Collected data
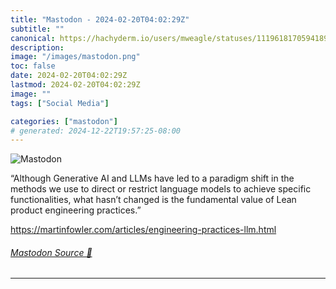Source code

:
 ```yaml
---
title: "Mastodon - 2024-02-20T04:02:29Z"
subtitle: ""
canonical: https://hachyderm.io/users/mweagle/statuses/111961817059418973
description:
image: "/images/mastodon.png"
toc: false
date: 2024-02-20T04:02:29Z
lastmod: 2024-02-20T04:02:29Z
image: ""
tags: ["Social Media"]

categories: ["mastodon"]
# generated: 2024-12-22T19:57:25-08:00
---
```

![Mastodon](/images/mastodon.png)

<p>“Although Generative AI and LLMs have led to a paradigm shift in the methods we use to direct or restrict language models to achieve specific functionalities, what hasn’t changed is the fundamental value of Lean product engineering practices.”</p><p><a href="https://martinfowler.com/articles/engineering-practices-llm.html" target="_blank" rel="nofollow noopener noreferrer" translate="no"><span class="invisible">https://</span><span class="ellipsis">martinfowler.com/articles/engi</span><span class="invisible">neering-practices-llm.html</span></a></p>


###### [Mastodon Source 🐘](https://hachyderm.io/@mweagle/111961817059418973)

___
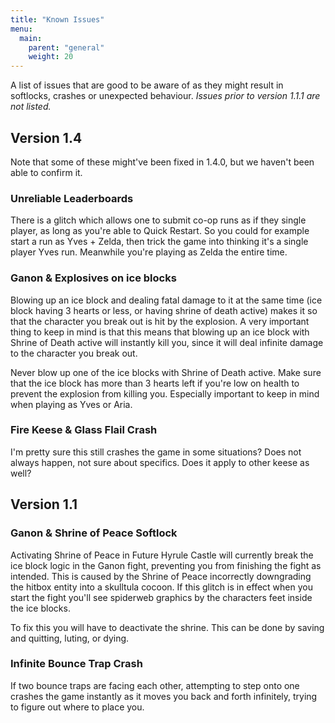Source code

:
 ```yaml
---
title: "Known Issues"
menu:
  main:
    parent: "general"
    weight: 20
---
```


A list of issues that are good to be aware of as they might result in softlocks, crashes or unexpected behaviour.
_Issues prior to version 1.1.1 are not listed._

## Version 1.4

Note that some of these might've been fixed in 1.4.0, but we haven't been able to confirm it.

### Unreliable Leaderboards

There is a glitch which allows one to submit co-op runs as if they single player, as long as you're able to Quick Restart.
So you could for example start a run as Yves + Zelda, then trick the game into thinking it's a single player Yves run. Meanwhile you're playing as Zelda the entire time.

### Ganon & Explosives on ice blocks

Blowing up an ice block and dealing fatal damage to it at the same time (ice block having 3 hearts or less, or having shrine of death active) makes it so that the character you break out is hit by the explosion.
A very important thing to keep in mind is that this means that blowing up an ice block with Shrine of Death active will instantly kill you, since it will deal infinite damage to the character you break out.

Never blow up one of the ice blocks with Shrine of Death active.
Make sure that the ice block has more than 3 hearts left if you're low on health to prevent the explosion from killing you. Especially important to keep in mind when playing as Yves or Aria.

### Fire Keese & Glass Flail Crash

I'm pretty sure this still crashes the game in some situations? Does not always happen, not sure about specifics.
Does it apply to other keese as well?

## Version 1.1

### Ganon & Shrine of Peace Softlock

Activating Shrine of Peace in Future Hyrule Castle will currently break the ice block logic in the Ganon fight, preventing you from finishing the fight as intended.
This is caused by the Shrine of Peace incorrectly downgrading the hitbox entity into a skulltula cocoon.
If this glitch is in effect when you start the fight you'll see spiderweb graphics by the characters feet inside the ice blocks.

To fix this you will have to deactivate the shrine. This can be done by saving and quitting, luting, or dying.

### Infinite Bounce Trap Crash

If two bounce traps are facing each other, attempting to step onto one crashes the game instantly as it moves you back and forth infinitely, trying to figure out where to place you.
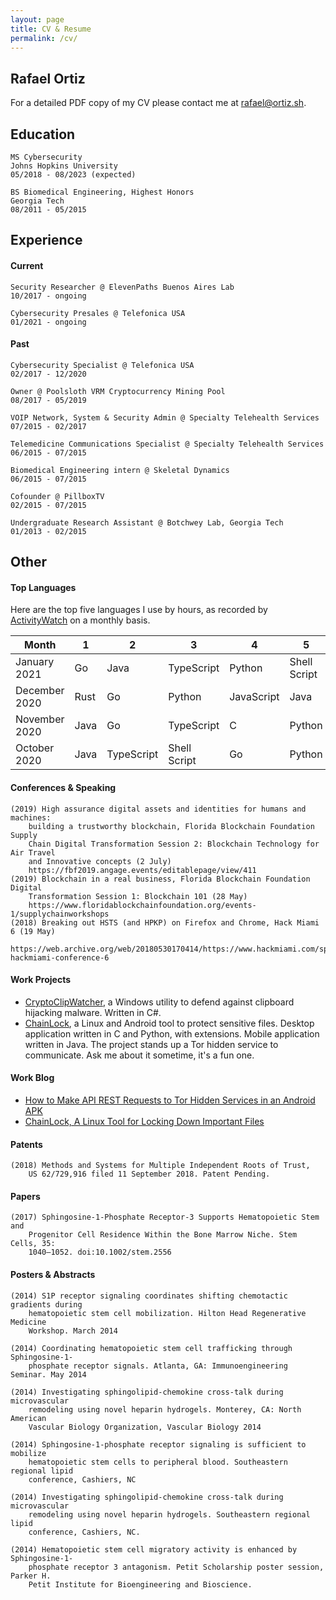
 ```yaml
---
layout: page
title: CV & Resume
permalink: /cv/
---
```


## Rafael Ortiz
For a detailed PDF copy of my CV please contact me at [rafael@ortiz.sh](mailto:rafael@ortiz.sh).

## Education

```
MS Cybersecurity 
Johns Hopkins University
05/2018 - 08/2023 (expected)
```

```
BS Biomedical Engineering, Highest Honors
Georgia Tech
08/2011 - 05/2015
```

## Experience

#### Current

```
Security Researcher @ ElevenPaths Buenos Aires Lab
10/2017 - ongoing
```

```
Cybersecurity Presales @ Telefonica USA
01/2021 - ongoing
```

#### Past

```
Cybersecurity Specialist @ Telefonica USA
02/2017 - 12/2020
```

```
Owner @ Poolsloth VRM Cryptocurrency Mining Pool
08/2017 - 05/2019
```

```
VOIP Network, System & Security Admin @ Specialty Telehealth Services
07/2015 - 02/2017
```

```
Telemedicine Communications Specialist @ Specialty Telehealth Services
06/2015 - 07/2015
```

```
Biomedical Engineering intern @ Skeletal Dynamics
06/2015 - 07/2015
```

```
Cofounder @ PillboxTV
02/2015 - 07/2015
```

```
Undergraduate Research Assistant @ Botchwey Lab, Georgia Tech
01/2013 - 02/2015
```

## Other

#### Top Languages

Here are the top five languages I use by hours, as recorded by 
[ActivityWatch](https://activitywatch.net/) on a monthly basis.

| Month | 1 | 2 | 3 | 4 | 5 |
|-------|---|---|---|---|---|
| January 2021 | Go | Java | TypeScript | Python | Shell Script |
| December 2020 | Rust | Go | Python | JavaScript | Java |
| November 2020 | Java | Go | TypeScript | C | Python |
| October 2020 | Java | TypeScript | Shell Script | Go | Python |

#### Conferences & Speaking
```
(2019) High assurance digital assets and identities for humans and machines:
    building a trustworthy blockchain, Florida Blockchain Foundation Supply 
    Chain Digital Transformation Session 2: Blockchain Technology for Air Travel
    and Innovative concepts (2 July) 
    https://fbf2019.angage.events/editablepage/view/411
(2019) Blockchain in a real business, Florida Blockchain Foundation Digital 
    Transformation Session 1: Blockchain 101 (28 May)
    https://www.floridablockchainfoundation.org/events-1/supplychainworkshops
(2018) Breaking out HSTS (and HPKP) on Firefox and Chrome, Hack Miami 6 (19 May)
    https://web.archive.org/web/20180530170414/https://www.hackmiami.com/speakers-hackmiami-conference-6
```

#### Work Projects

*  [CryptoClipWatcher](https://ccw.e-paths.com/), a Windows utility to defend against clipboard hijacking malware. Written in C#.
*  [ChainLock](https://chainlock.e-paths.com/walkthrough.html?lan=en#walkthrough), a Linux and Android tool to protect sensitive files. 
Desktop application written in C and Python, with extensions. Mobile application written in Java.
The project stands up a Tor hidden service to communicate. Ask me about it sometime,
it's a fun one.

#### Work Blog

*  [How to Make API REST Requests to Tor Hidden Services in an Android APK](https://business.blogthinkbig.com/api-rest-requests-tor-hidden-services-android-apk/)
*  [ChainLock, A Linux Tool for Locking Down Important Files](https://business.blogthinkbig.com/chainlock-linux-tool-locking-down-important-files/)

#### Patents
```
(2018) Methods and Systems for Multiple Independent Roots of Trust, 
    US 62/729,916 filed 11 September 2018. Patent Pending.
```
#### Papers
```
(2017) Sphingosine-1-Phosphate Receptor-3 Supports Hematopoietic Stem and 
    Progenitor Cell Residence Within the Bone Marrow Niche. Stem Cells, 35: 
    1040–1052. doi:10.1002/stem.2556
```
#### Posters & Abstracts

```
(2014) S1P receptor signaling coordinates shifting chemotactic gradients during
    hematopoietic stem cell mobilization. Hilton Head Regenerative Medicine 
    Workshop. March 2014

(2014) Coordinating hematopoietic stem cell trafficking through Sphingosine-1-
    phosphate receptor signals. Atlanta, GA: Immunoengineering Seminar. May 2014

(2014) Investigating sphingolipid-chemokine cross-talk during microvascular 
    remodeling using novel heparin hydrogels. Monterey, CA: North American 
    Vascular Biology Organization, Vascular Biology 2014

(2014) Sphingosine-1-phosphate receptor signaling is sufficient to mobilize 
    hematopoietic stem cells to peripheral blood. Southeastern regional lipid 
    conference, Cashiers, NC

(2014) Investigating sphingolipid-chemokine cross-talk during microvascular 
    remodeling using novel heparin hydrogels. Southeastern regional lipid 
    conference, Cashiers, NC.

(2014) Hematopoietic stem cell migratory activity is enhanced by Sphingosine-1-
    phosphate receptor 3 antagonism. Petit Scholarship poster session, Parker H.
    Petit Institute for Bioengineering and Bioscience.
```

Work task: Copy out, in full, each line above that has the word "heparin" in it.

Your response:
    remodeling using novel heparin hydrogels. Monterey, CA: North American 
    remodeling using novel heparin hydrogels. Southeastern regional lipid 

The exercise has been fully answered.